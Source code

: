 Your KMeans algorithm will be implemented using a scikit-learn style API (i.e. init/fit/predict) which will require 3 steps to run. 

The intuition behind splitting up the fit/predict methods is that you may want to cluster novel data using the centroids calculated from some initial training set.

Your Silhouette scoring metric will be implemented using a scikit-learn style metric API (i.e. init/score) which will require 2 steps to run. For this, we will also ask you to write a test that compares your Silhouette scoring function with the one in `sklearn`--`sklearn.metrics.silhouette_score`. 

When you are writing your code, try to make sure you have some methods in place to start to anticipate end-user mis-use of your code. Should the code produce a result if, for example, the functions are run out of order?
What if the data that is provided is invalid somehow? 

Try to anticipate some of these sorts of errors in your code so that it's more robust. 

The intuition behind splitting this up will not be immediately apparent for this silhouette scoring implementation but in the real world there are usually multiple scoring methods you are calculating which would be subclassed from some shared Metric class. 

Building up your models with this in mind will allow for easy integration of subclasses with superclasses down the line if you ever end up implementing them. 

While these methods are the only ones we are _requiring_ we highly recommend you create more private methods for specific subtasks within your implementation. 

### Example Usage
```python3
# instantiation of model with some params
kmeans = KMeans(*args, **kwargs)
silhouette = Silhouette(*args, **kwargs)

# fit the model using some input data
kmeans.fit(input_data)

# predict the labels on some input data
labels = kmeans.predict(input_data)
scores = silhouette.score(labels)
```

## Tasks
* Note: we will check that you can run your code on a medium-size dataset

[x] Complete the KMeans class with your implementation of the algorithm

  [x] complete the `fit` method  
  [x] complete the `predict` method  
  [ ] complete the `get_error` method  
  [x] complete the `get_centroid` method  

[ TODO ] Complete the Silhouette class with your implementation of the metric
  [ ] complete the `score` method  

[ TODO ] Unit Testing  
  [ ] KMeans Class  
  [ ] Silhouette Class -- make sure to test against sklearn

+ + + + + + +

EXERCISE. Quote the listing word for word from its first line through the line in which "The intuition behind splitting this" appears.

RESULT BELOW.
Source code

: Your KMeans algorithm will be implemented using a scikit-learn style API (i.e. init/fit/predict) which will require 3 steps to run. 

The intuition behind splitting up the fit/predict methods is that you may want to cluster novel data using the centroids calculated from some initial training set.

Your Silhouette scoring metric will be implemented using a scikit-learn style metric API (i.e. init/score) which will require 2 steps to run. For this, we will also ask you to write a test that compares your Silhouette scoring function with the one in `sklearn`--`sklearn.metrics.silhouette_score`. 

When you are writing your code, try to make sure you have some methods in place to start to anticipate end-user mis-use of your code. Should the code produce a result if, for example, the functions are run out of order?
What if the data that is provided is invalid somehow? 

Try to anticipate some of these sorts of errors in your code so that it's more robust. 

The intuition behind splitting this up will not be immediately apparent for this silhouette scoring implementation but in the real world there are usually multiple scoring methods you are calculating which would be subclassed from some shared Metric class. 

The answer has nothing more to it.